[Data records]

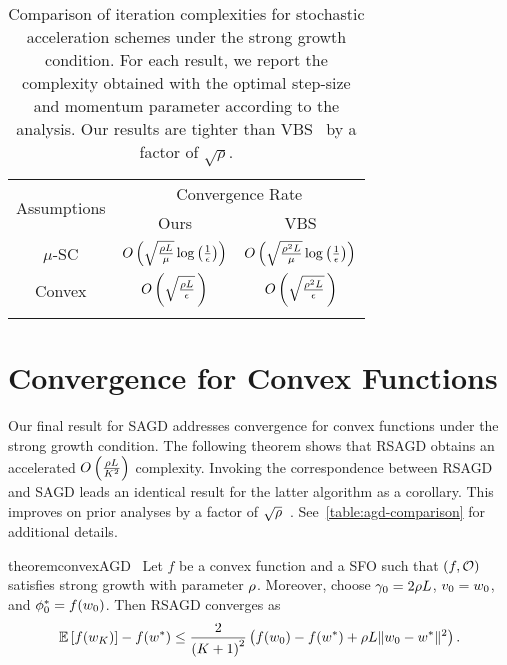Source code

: \begin{table}[t]
    \centering
    \begin{tabular}{c c c  }\toprule
        \multirow{2}{*}{Assumptions} & \multicolumn{2}{c}{Convergence Rate}\\%
        \cmidrule(lr){2-3} 
                 & \multicolumn{1}{c}{Ours} & \multicolumn{1}{c}{VBS}\\ \midrule
        \( \mu \)-SC & \( O\rbr{\sqrt{\frac{\rho L}{\mu}} \log\rbr{\frac{1}{\epsilon}}} \)%
                     & \( O\rbr{\sqrt{\frac{\rho^2 L}{\mu}} \log\rbr{\frac{1}{\epsilon}}} \) \\ \addlinespace
        Convex       & \( O\rbr{\sqrt{\frac{\sgc L}{\epsilon}}\,} \)%
                     & \( O\rbr{\sqrt{\frac{\sgc^2 L}{\epsilon}}\,} \)\\ \addlinespace 
        \end{tabular}
        \caption[Comparison of iteration complexities for stochastic acceleration schemes under strong growth.]%
           {Comparison of iteration complexities for stochastic acceleration schemes under the strong growth condition.
            For each result, we report the complexity obtained with the optimal step-size and momentum parameter according to the analysis.
            Our results are tighter than VBS~\citep{vaswani2019fast} by a factor of \( \sqrt{\rho} \).}%
    \label{table:agd-comparison}
\end{table}

\section{Convergence for Convex Functions}\label{sec:agd-convex}

Our final result for \ac{SAGD} addresses convergence for convex functions under the strong growth condition. 
The following theorem shows that \ac{RSAGD} obtains an accelerated \( O\rbr{\frac{\sgc L}{K^2}} \) complexity.
Invoking the correspondence between \ac{RSAGD} and \ac{SAGD} leads an identical result for the latter algorithm as a corollary.
This improves on prior analyses by a factor of \( \sqrt{\sgc} \)~\citep[Theorem 2]{vaswani2019fast}. 
See~\autoref{table:agd-comparison} for additional details.

\begin{restatable}{theorem}{convexAGD}~\label{thm:convex-agd}
    Let \( f \) be a convex function and \oracle{} a \ac{SFO} such that \( \rbr{f, \oracle{}} \) satisfies strong growth with parameter \( \sgc \).
    Moreover, choose \( \gamma_0 = 2 \sgc L \), \( v_0 = \w_0 \), and \( \phi_0^* = f(\w_0) \).
    Then \ac{RSAGD} converges as  
    \[ \E\sbr{f(\w_K)} - f(\wopt) \leq \frac{2}{\rbr{K+1}^2}\rbr{f(\w_0) - f(\wopt) + \sgc L \norm{\w_0 - \wopt}^2 }. \]
\end{restatable}

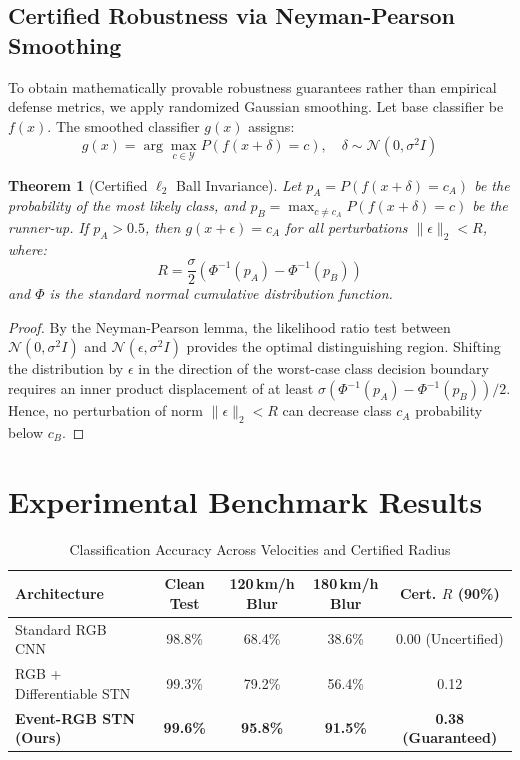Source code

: \documentclass[journal,twocolumn,letterpaper]{IEEEtran}
\newtheorem{theorem}{Theorem}
\begin{document}
\subsection{Certified Robustness via Neyman-Pearson Smoothing}
To obtain mathematically provable robustness guarantees rather than empirical defense metrics, we apply randomized Gaussian smoothing. Let base classifier be $f(x)$. The smoothed classifier $g(x)$ assigns:
\begin{equation}
g(x) = \arg\max_{c \in \mathcal{Y}} P\left( f(x + \delta) = c \right), \quad \delta \sim \mathcal{N}(0, \sigma^2 I)
\end{equation}

\begin{theorem}[Certified $\ell_2$ Ball Invariance]
Let $p_A = P(f(x+\delta) = c_A)$ be the probability of the most likely class, and $p_B = \max_{c \ne c_A} P(f(x+\delta) = c)$ be the runner-up. If $p_A > 0.5$, then $g(x + \epsilon) = c_A$ for all perturbations $\|\epsilon\|_2 < R$, where:
\begin{equation}
R = \frac{\sigma}{2} \left( \Phi^{-1}(p_A) - \Phi^{-1}(p_B) \right)
\end{equation}
and $\Phi$ is the standard normal cumulative distribution function.
\end{theorem}

\begin{proof}
By the Neyman-Pearson lemma, the likelihood ratio test between $\mathcal{N}(0, \sigma^2 I)$ and $\mathcal{N}(\epsilon, \sigma^2 I)$ provides the optimal distinguishing region. Shifting the distribution by $\epsilon$ in the direction of the worst-case class decision boundary requires an inner product displacement of at least $\sigma (\Phi^{-1}(p_A) - \Phi^{-1}(p_B))/2$. Hence, no perturbation of norm $\|\epsilon\|_2 < R$ can decrease class $c_A$ probability below $c_B$.
\end{proof}

\section{Experimental Benchmark Results}

\begin{table}[t]
\centering
\caption{Classification Accuracy Across Velocities and Certified Radius}
\label{tab:traffic_results}
\begin{tabular}{lcccc}
\toprule
\textbf{Architecture} & \textbf{Clean Test} & \textbf{120\,km/h Blur} & \textbf{180\,km/h Blur} & \textbf{Cert. $R$ (90\%)} \\
\midrule
Standard RGB CNN      & 98.8\% & 68.4\% & 38.6\% & 0.00 (Uncertified) \\
RGB + Differentiable STN & 99.3\% & 79.2\% & 56.4\% & 0.12 \\
\textbf{Event-RGB STN (Ours)} & \textbf{99.6\%} & \textbf{95.8\%} & \textbf{91.5\%} & \textbf{0.38 (Guaranteed)} \\
\bottomrule
\end{tabular}
\end{table}
\end{document}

→ Problem description:
Count every line of the data in which the word "citep" appears, and report only the total.

→ Answer for the task:
2